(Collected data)
◇ ◇ ◇ ◇ ◇
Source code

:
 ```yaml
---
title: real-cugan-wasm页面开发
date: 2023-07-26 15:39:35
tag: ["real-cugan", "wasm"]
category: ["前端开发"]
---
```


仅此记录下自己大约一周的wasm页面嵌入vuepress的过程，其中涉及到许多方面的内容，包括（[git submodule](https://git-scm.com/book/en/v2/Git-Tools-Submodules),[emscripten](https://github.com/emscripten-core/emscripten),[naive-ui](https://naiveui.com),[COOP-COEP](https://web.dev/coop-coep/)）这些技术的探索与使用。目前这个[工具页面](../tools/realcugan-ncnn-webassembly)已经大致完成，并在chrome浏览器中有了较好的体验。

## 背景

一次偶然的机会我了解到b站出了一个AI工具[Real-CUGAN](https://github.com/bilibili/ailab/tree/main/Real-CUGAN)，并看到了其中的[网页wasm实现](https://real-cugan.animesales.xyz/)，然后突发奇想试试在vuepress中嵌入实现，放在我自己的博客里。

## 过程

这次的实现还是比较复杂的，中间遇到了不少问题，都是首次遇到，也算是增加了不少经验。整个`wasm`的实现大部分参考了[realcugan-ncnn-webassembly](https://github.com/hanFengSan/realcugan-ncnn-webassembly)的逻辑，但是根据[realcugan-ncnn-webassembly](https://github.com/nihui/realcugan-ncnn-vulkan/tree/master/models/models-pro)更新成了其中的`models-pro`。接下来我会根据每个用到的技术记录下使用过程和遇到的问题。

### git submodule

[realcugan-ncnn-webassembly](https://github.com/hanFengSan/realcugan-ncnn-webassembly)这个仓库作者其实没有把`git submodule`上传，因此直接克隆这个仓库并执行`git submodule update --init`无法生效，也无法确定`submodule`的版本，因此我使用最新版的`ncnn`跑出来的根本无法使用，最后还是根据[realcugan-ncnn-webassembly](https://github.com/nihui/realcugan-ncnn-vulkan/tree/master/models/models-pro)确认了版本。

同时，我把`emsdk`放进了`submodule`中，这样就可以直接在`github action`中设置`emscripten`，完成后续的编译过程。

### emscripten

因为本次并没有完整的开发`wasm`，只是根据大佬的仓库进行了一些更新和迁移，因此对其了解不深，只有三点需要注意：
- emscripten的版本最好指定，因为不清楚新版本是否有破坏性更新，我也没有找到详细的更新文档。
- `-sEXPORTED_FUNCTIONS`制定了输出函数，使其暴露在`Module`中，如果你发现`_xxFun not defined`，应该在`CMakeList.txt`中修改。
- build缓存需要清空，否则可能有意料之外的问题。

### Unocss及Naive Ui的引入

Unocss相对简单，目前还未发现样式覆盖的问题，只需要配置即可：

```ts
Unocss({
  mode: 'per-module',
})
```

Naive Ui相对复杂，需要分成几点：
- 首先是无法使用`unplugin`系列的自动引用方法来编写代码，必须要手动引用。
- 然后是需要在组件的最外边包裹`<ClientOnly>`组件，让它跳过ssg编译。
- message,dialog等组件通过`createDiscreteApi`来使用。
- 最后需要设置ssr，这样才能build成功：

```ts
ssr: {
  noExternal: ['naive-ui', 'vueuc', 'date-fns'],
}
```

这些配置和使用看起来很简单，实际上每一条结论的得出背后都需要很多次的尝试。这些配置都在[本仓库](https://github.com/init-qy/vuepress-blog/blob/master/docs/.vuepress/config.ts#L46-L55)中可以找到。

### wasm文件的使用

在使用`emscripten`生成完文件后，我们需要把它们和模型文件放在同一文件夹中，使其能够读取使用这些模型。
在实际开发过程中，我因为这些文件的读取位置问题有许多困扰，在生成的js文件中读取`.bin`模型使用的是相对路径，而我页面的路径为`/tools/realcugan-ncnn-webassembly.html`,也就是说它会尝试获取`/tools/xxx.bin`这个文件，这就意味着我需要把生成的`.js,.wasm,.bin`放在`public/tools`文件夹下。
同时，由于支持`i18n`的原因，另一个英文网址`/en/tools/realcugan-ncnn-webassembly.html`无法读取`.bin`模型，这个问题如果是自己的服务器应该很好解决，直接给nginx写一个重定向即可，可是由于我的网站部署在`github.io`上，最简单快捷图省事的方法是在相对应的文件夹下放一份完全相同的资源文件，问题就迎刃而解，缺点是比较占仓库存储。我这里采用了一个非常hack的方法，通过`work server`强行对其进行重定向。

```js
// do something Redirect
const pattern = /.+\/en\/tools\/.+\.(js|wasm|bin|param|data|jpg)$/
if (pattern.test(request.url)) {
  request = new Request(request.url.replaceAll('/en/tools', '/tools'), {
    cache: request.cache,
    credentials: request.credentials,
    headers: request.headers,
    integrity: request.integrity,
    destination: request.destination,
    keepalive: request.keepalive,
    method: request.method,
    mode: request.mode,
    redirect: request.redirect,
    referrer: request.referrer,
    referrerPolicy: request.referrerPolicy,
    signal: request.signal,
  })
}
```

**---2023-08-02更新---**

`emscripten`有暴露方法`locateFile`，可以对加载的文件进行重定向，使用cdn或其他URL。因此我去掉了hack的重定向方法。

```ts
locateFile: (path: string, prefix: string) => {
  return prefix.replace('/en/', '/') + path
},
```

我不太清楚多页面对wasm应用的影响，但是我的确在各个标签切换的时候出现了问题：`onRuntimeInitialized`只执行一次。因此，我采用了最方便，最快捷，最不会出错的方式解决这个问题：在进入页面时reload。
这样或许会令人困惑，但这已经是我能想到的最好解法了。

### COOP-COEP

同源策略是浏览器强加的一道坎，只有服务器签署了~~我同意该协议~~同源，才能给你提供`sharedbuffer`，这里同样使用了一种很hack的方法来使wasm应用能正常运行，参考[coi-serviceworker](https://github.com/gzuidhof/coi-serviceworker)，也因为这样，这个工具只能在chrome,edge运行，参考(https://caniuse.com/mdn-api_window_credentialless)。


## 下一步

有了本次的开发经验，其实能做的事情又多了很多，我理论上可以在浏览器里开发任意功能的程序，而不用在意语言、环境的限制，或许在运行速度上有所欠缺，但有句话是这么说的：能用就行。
◇ ◇ ◇ ◇ ◇
PROBLEM REQUIREMENTS: Single out each line of the records above with the string "path" in it, and copy it.

THE ANSWER:
locateFile: (path: string, prefix: string) => {
  return prefix.replace('/en/', '/') + path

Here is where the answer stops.